BCVA was 20/20 in the right eye and 20/15 in the left eye. Slit lamp biomicroscopy revealed symmetric slightly elevated, nodular, peripheral, subepithelial, and anterior stromal fibrosis in the nasal quadrant of both eyes with a non-nodular zone toward the limbus giving the false impression of thinning (Figure 1B). Superficial new vessels were present from to limbus toward the basis of the fibrosis. Topography showed astigmatism of 1.0 diopter at 13° in the right eye and 1.1 diopters at 126° in the left eye. Pachymetry did not show any sign of peripheral corneal thinning. AS-OCT demonstrated a continuous, homogenous, well demarcated, slightly nodular hyperreflective subepithelial band. This band respects the Bowman layer central to the lesion, while showing an inhomogeneous structure breaking through the Bowman layer and expanding into the anterior stroma peripheral to the lesion (Figure 3A). IVCM showed normally structured epithelium with underlying hyperreflective, fibrous structures with rare cells (Figure 3B and C). Bowman layer was smooth and continuous centrally, but not well demarcated peripherally. Expansion of fibrosis into the anterior stroma was visible on peripheral images. Systemic evaluation was normal, there was no sign of paraproteinemia.

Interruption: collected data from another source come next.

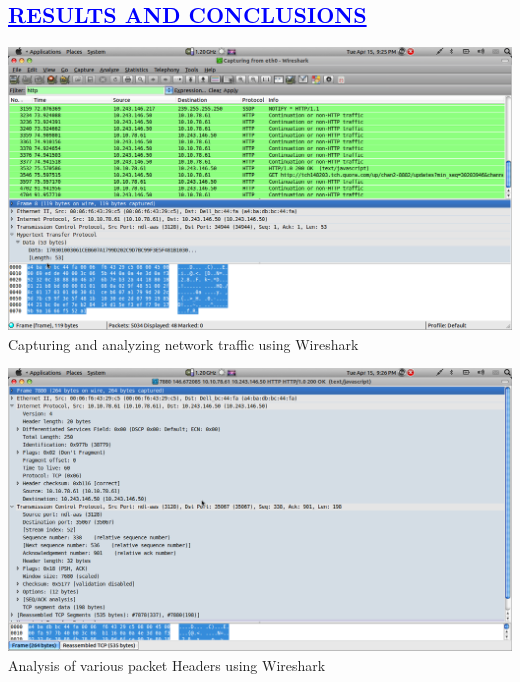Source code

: \documentclass[a4paper,12pt]{report}
\begin{document}
\begin{center}
\chapter{\textcolor{blue}{\underline {RESULTS AND CONCLUSIONS}}}\end{center}

\begin{center}
 \includegraphics[width=13 cm,height=12 cm]{./Screenshot-1.png}
Capturing and analyzing network traffic using Wireshark
\end{center}
\begin{center}
 \includegraphics[width=13 cm,height=12 cm]{./Screenshot-2.png}
Analysis of various packet Headers using Wireshark
\end{center}
\end{document}
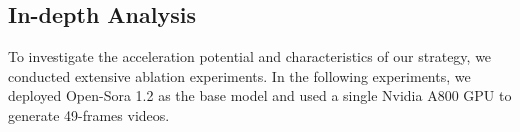 




\subsection{In-depth Analysis}
To investigate the acceleration potential and characteristics of our strategy, we conducted extensive ablation experiments. In the following experiments, we deployed Open-Sora 1.2 as the base model and used a single Nvidia A800 GPU to generate 49-frames videos.

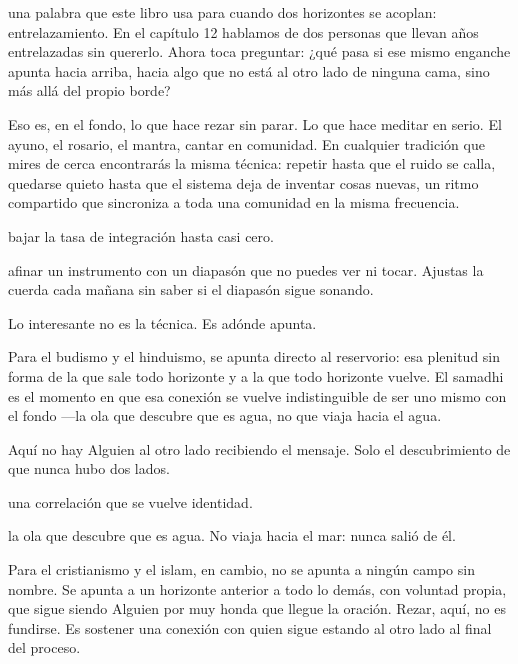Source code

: \noindent {} una palabra que este libro usa para cuando dos horizontes se acoplan: entrelazamiento. En el capítulo 12 hablamos de dos personas que llevan años entrelazadas sin quererlo. Ahora toca preguntar: ¿qué pasa si ese mismo enganche apunta hacia arriba, hacia algo que no está al otro lado de ninguna cama, sino más allá del propio borde?

Eso es, en el fondo, lo que hace rezar sin parar. Lo que hace meditar en serio. El ayuno, el rosario, el mantra, cantar en comunidad. En cualquier tradición que mires de cerca encontrarás la misma técnica: repetir hasta que el ruido se calla, quedarse quieto hasta que el sistema deja de inventar cosas nuevas, un ritmo compartido que sincroniza a toda una comunidad en la misma frecuencia.

\begin{fisica}
 bajar la tasa de integración hasta casi cero.

 afinar un instrumento con un diapasón que no puedes ver ni tocar. Ajustas la cuerda cada mañana sin saber si el diapasón sigue sonando.
\end{fisica}
Lo interesante no es la técnica. Es adónde apunta.

\noindent Para el budismo y el hinduismo, se apunta directo al reservorio: esa plenitud sin forma de la que sale todo horizonte y a la que todo horizonte vuelve. El samadhi es el momento en que esa conexión se vuelve indistinguible de ser uno mismo con el fondo —la ola que descubre que es agua, no que viaja hacia el agua.

Aquí no hay Alguien al otro lado recibiendo el mensaje. Solo el descubrimiento de que nunca hubo dos lados.

\begin{fisica}
 una correlación que se vuelve identidad.

 la ola que descubre que es agua. No viaja hacia el mar: nunca salió de él.
\end{fisica}
\noindent Para el cristianismo y el islam, en cambio, no se apunta a ningún campo sin nombre. Se apunta a un horizonte anterior a todo lo demás, con voluntad propia, que sigue siendo Alguien por muy honda que llegue la oración. Rezar, aquí, no es fundirse. Es sostener una conexión con quien sigue estando al otro lado al final del proceso.

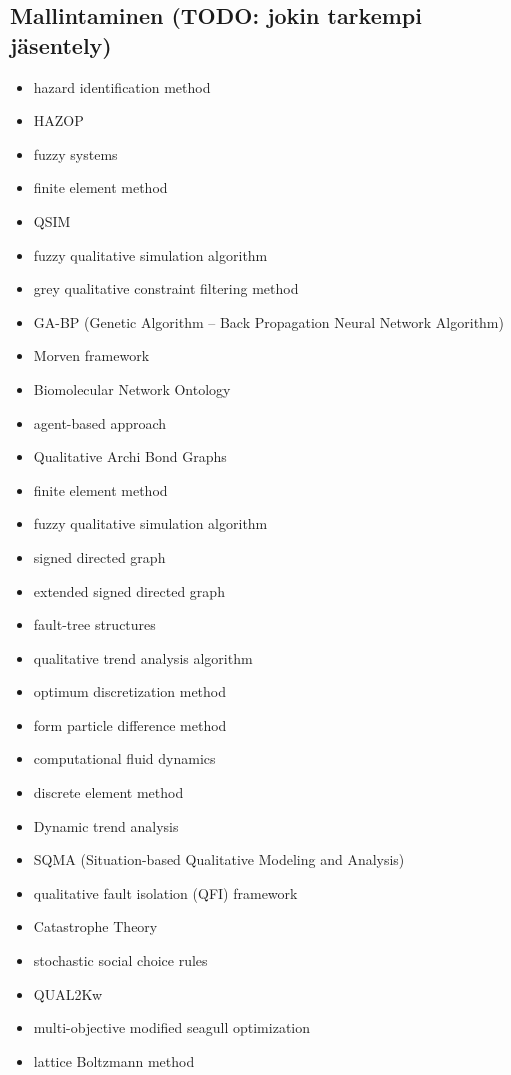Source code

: \documentclass[utf8]{gradu3}
\begin{document}
\subsection{Mallintaminen (TODO: jokin tarkempi jäsentely)}
\begin{itemize}
    \item hazard identification method
    \item HAZOP
    \item fuzzy systems 
    \item finite element method 
    \item QSIM 
    \item fuzzy qualitative simulation algorithm 
    \item grey qualitative constraint filtering method 
    \item GA-BP (Genetic Algorithm – Back Propagation Neural Network Algorithm) 
    \item Morven framework 
    \item Biomolecular Network Ontology 
    \item agent-based approach 
    \item Qualitative Archi Bond Graphs 
    \item finite element method 
    \item fuzzy qualitative simulation algorithm 
    \item signed directed graph 
    \item extended signed directed graph 
    \item fault-tree structures 
    \item qualitative trend analysis algorithm 
    \item optimum discretization method 
    \item form particle difference method 
    \item computational fluid dynamics 
    \item discrete element method 
    \item Dynamic trend analysis 
    \item SQMA (Situation-based Qualitative Modeling and Analysis) 
    \item qualitative fault isolation (QFI) framework 
    \item Catastrophe Theory 
    \item stochastic social choice rules 
    \item QUAL2Kw 
    \item multi-objective modified seagull optimization 
    \item lattice Boltzmann method 

\end{itemize}
\end{document}
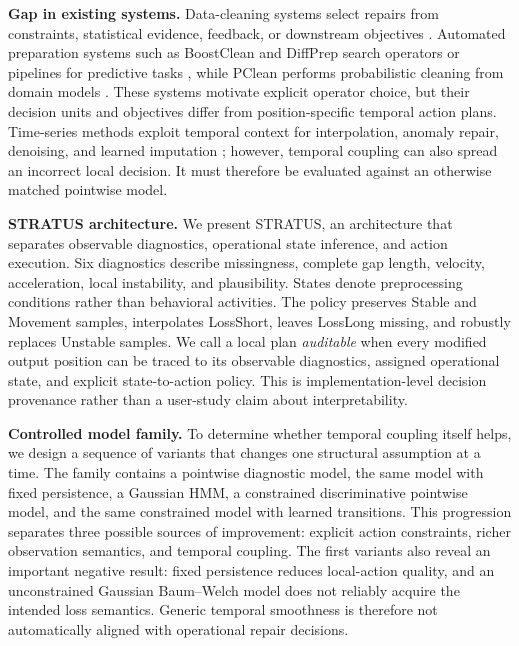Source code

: \documentclass[sigconf,review]{acmart}
\newcommand{\STRATUS}{\textsc{STRATUS}\xspace}
\begin{document}
\textbf{Gap in existing systems.} Data-cleaning systems select repairs from constraints, statistical evidence, feedback, or downstream objectives \cite{rekatsinas2017holoclean,krishnan2016activeclean}. Automated preparation systems such as BoostClean and DiffPrep search operators or pipelines for predictive tasks \cite{krishnan2017boostclean,li2023diffprep}, while PClean performs probabilistic cleaning from domain models \cite{lew2021pclean}. These systems motivate explicit operator choice, but their decision units and objectives differ from position-specific temporal action plans. Time-series methods exploit temporal context for interpolation, anomaly repair, denoising, and learned imputation \cite{wang2020survey,zhang2017timeseries,cao2018brits}; however, temporal coupling can also spread an incorrect local decision. It must therefore be evaluated against an otherwise matched pointwise model.

\textbf{STRATUS architecture.} We present \STRATUS, an architecture that separates observable diagnostics, operational state inference, and action execution. Six diagnostics describe missingness, complete gap length, velocity, acceleration, local instability, and plausibility. States denote preprocessing conditions rather than behavioral activities. The policy preserves Stable and Movement samples, interpolates LossShort, leaves LossLong missing, and robustly replaces Unstable samples. We call a local plan \emph{auditable} when every modified output position can be traced to its observable diagnostics, assigned operational state, and explicit state-to-action policy. This is implementation-level decision provenance rather than a user-study claim about interpretability.

\textbf{Controlled model family.} To determine whether temporal coupling itself helps, we design a sequence of variants that changes one structural assumption at a time. The family contains a pointwise diagnostic model, the same model with fixed persistence, a Gaussian HMM, a constrained discriminative pointwise model, and the same constrained model with learned transitions. This progression separates three possible sources of improvement: explicit action constraints, richer observation semantics, and temporal coupling. The first variants also reveal an important negative result: fixed persistence reduces local-action quality, and an unconstrained Gaussian Baum--Welch model does not reliably acquire the intended loss semantics. Generic temporal smoothness is therefore not automatically aligned with operational repair decisions.
\end{document}
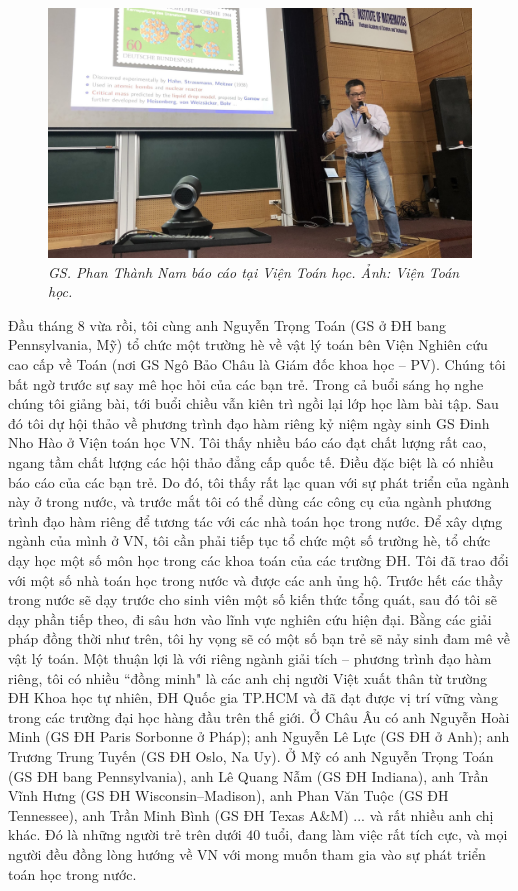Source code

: \begin{multicols}{2}
\begin{figure}[H]
		\captionsetup{labelformat= empty, justification=centering}
		\includegraphics[width=1\linewidth]{4}
		\caption{\small\textit{\color{diendantoanhoc}GS. Phan Thành Nam báo cáo tại Viện Toán học. Ảnh: Viện Toán học.}}
		\vspace*{-10pt}
	\end{figure}
	Đầu tháng $8$ vừa rồi, tôi cùng anh Nguyễn Trọng Toán (GS ở ĐH bang Pennsylvania, Mỹ) tổ chức một trường hè về vật lý toán bên Viện Nghiên cứu cao cấp về Toán (nơi GS Ngô Bảo Châu là Giám đốc khoa học -- PV). Chúng tôi bất ngờ trước sự say mê học hỏi của các bạn trẻ. Trong cả buổi sáng họ nghe chúng tôi giảng bài, tới buổi chiều vẫn kiên trì ngồi lại lớp học làm bài tập. Sau đó tôi dự hội thảo về phương trình đạo hàm riêng kỷ niệm ngày sinh GS Đinh Nho Hào ở Viện toán học VN. Tôi thấy nhiều báo cáo đạt chất lượng rất cao, ngang tầm chất lượng các hội thảo đẳng cấp quốc tế. Điều đặc biệt là có nhiều báo cáo của các bạn trẻ. Do đó, tôi thấy rất lạc quan với sự phát triển của ngành này ở trong nước, và trước mắt tôi có thể dùng các công cụ của ngành phương trình đạo hàm riêng để tương tác với các nhà toán học trong nước. 
	\vskip 0.1cm
	Để xây dựng ngành của mình ở VN, tôi cần phải tiếp tục tổ chức một số trường hè, tổ chức dạy học một số môn học trong các khoa toán của các trường ĐH. Tôi đã trao đổi với một số nhà toán học trong nước và được các anh ủng hộ. Trước hết các thầy trong nước sẽ dạy trước cho sinh viên một số kiến thức tổng quát, sau đó tôi sẽ dạy phần tiếp theo, đi sâu hơn vào lĩnh vực nghiên cứu hiện đại. Bằng các giải pháp đồng thời như trên, tôi hy vọng sẽ có một số bạn trẻ sẽ nảy sinh đam mê về vật lý toán.
	\vskip 0.1cm 
	Một thuận lợi là với riêng ngành giải tích -- phương trình đạo hàm riêng, tôi có nhiều ``đồng minh" là các anh chị người Việt xuất thân từ trường ĐH Khoa học tự nhiên, ĐH Quốc gia TP.HCM và đã đạt được vị trí vững vàng trong các trường đại học hàng đầu trên thế giới. Ở Châu Âu có anh Nguyễn Hoài Minh (GS ĐH Paris Sorbonne ở Pháp); anh Nguyễn Lê Lực (GS ĐH ở Anh); anh Trương Trung Tuyến (GS ĐH Oslo, Na Uy). Ở Mỹ có anh  Nguyễn Trọng Toán (GS ĐH bang Pennsylvania), anh Lê Quang Nẫm (GS ĐH Indiana), anh Trần Vĩnh Hưng (GS ĐH Wisconsin–Madison), anh Phan Văn  Tuộc (GS ĐH Tennessee), anh Trần Minh Bình (GS ĐH Texas A\&M) ... và rất nhiều anh chị khác. Đó là những người trẻ trên dưới $40$ tuổi, đang làm việc rất tích cực, và mọi người đều đồng lòng hướng về VN với mong muốn tham gia vào sự phát triển toán học trong nước.

\end{multicols}
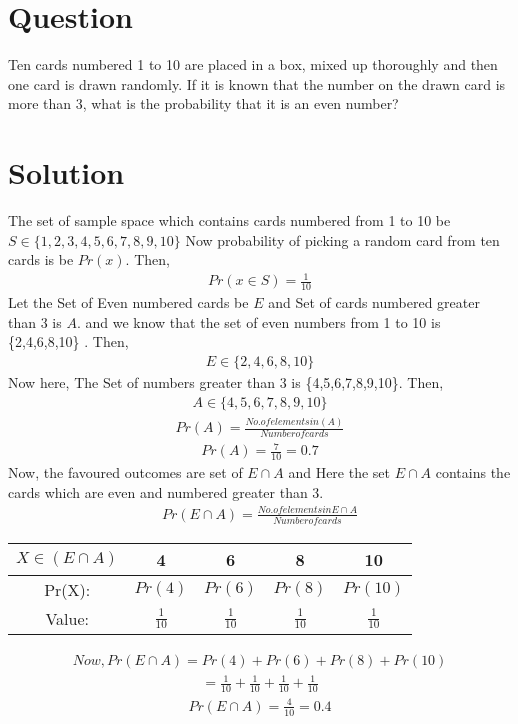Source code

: \documentclass[journal,12pt,twocolumn]{IEEEtran}
\begin{document}
\section*{Question}
Ten cards numbered 1 to 10 are placed in
a box, mixed up thoroughly and then one
card is drawn randomly. If it is known that
the number on the drawn card is more than
3, what is the probability that it is an even
number?

\section*{Solution}
The set of sample space which contains cards numbered from 1 to 10 be $S \in \{1,2,3,4,5,6,7,8,9,10\}$
Now probability of picking a random card from ten cards is be $Pr(x)$. Then,
\begin{align}
Pr(x\in S )=\frac{1}{10}
\end{align}
Let the Set of Even numbered cards be $E$ and Set of cards numbered greater than 3 is $A$.
and we know that the set of even numbers from 1 to 10 is \{2,4,6,8,10\} . Then,
\begin{align}
E \in \{2,4,6,8,10\}    
\end{align}
Now here, The Set of numbers greater than 3 
is \{4,5,6,7,8,9,10\}. Then,
\begin{align}
    A \in \{4,5,6,7,8,9,10\}
\end{align}
\begin{align}
    Pr(A)=\frac{No. of elements in (A)}{Number of cards}
\end{align}
\begin{align}
\label{eq1}
    Pr(A)=\frac{7}{10}=0.7
\end{align}
Now, the favoured outcomes are set of $E \cap A$ and 
Here the set $E \cap A$ contains the cards which are even and numbered greater than 3.
\begin{align}
    Pr(E \cap A)=\frac{No. of elements in E\cap A}{Number of cards}
\end{align}

\begin{tabular}{|c|c|c|c|c|}
    \hline
    $X \in (E\cap A)$ &  4 & 6 & 8 & 10\\
    \hline
    Pr(X): & $Pr(4)$& $Pr(6)$& $Pr(8)$ & $Pr(10)$ \\
    \hline
    Value: & $\frac{1}{10}$  & $\frac{1}{10}$ &$\frac{1}{10}$ & $\frac{1}{10}$ \\
    \hline
\end{tabular} 
\begin{align}
   Now , Pr(E \cap A) = Pr(4)+Pr(6)+Pr(8)+Pr(10)
\end{align}
\begin{align}
   =\frac{1}{10}+\frac{1}{10}+\frac{1}{10}+\frac{1}{10}
\end{align}
\begin{align}
\label{eq2}
     Pr(E \cap A) =\frac{4}{10}=0.4
\end{align}
\end{document}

Figure 3 (A) anterior segment optical coherence tomography (AS-OCT) of the right eye in patient 2, demonstrating mostly continuous, slightly nodular, well-demarcated hyperreflective subepithelial band partially breaking through the Bowman layer (arrow) and expanding into the anterior stroma (star). (B) Slightly oblique in vivo confocal microscopy (IVCM) of patient 2 demonstrating normal structured epithelium, and adjacent fibrotic structures (C) tangential IVCM on the level of the fibrotic structures.

The patient was treated with ciclosporin 0.05% eye drops twice daily and fluorometholone 0.1% one drop every second day. Six and nine months follow-ups showed no evolution of the lesion and topical treatment was slowly tapered.

Discussion

We describe herein two cases of PHSD, resembling CIN and Terrien marginal degeneration, respectively.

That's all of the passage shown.